▶ **WHAT NEEDS TO BE DONE**
In the listing below, count the lines that contain the string "insights", and state that number without further words.

▶ **DATA UNDER STUDY**
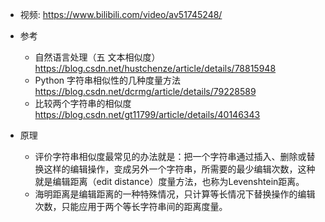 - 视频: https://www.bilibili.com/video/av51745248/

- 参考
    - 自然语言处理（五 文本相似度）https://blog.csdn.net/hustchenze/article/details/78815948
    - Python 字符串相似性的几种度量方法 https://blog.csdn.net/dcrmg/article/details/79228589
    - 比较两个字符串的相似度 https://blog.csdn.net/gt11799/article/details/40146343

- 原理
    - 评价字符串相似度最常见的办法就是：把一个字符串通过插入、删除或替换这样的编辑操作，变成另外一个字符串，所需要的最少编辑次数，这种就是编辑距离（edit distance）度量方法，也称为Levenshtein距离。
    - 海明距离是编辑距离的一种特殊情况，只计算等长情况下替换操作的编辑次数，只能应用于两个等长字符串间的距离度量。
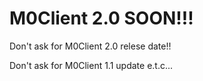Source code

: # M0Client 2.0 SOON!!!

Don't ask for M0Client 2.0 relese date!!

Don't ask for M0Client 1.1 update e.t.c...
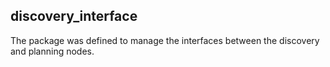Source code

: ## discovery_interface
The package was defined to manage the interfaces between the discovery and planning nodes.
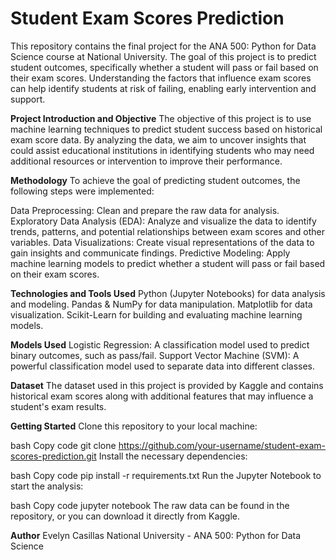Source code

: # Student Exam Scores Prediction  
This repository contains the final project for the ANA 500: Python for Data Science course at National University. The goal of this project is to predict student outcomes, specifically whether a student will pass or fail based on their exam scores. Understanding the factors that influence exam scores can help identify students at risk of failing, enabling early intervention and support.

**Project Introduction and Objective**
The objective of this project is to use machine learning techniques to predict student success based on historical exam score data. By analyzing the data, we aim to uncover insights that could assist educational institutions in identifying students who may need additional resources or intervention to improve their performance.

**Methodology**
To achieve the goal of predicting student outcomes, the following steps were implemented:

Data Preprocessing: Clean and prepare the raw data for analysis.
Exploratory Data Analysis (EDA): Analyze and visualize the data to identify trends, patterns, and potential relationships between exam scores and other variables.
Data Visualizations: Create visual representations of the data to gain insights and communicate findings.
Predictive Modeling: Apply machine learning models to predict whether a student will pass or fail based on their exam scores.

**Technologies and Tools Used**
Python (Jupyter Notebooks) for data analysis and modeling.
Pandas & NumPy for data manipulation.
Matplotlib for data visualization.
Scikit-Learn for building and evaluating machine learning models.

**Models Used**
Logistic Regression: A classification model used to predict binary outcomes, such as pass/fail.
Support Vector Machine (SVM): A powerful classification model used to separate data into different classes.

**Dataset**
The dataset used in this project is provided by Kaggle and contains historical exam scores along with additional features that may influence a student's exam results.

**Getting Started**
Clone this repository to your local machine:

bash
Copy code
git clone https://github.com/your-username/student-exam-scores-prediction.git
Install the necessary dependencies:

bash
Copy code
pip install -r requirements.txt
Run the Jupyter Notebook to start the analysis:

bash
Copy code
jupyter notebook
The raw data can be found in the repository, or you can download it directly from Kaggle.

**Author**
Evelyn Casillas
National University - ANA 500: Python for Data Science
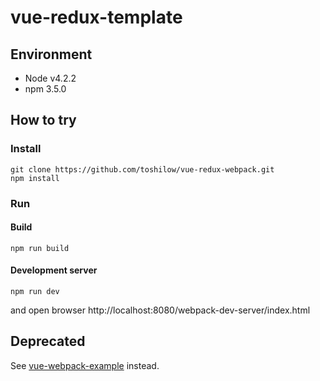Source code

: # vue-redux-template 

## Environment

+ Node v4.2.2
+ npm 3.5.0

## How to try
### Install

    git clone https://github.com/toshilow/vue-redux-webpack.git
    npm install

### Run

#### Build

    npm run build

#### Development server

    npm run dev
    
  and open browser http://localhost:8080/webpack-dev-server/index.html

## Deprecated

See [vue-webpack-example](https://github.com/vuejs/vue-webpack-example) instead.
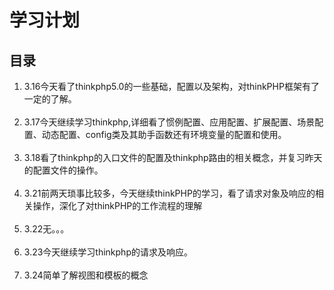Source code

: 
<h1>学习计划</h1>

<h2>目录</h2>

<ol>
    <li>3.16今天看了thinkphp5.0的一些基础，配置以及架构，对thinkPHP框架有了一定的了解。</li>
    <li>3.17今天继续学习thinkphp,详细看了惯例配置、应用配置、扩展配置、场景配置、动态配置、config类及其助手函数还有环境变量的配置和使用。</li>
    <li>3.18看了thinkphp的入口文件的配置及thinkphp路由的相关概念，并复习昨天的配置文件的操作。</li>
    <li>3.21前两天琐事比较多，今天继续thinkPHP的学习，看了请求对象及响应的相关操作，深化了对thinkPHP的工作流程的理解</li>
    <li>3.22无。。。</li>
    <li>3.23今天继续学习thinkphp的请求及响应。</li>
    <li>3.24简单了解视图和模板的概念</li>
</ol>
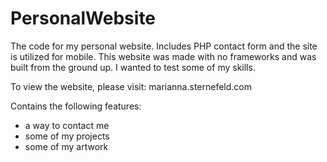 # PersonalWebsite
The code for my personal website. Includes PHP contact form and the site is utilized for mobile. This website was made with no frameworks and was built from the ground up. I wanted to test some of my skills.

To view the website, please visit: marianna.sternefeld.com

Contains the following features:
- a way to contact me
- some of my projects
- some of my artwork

▶ **OUTPUT BELOW**
2